EXERCISE REQUIREMENTS:
Take each line of the records below that contains the string "false" and copy it.

■ ■ ■ ■ ■ ■ ■

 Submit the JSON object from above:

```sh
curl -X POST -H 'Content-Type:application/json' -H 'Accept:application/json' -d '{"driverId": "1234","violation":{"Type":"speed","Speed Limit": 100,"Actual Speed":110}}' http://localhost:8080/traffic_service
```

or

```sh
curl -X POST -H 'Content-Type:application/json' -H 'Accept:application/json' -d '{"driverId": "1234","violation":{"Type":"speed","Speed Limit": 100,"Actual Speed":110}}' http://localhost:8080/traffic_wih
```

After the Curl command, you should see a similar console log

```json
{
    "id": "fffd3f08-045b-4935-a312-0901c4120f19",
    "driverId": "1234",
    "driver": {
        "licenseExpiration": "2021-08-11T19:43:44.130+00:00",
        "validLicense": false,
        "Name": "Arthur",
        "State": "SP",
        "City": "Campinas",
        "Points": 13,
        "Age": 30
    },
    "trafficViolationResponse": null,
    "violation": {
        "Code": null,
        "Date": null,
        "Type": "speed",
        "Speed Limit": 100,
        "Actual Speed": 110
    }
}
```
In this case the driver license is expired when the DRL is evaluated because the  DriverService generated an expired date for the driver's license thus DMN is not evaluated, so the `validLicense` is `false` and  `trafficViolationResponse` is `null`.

■ ■ ■ ■ ■ ■ ■

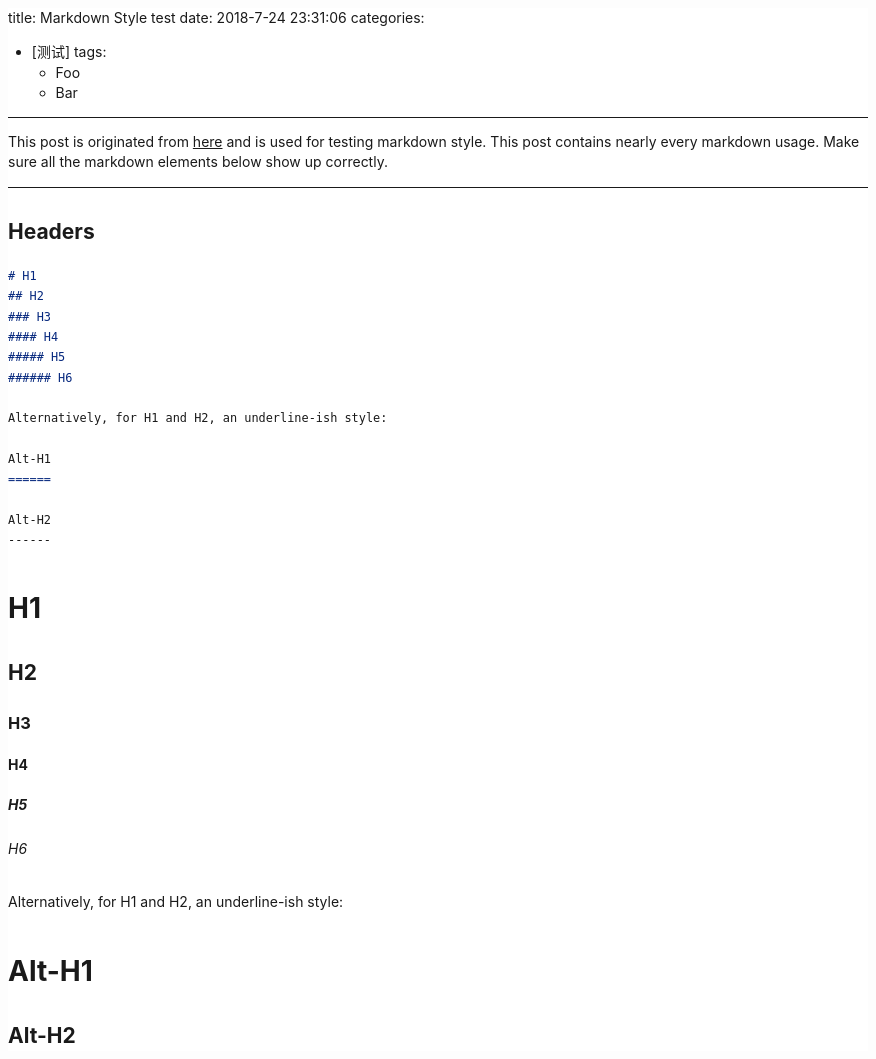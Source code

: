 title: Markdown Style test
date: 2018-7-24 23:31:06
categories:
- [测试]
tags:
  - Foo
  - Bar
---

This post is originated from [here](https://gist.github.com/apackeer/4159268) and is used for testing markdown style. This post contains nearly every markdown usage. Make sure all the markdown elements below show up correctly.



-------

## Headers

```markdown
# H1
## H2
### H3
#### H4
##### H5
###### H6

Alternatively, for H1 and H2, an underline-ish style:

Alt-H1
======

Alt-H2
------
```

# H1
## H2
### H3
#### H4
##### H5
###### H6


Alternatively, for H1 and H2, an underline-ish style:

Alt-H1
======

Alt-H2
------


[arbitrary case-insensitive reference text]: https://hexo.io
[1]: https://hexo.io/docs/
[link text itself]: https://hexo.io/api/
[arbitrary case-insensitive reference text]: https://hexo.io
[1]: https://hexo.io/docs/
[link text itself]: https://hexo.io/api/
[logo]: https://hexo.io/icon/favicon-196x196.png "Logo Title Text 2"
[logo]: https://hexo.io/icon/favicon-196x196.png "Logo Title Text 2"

■ ■ ■ ■ ■ ■ ■

ANSWER TO THE PROBLEM:
        "validLicense": false,
In this case the driver license is expired when the DRL is evaluated because the  DriverService generated an expired date for the driver's license thus DMN is not evaluated, so the `validLicense` is `false` and  `trafficViolationResponse` is `null`.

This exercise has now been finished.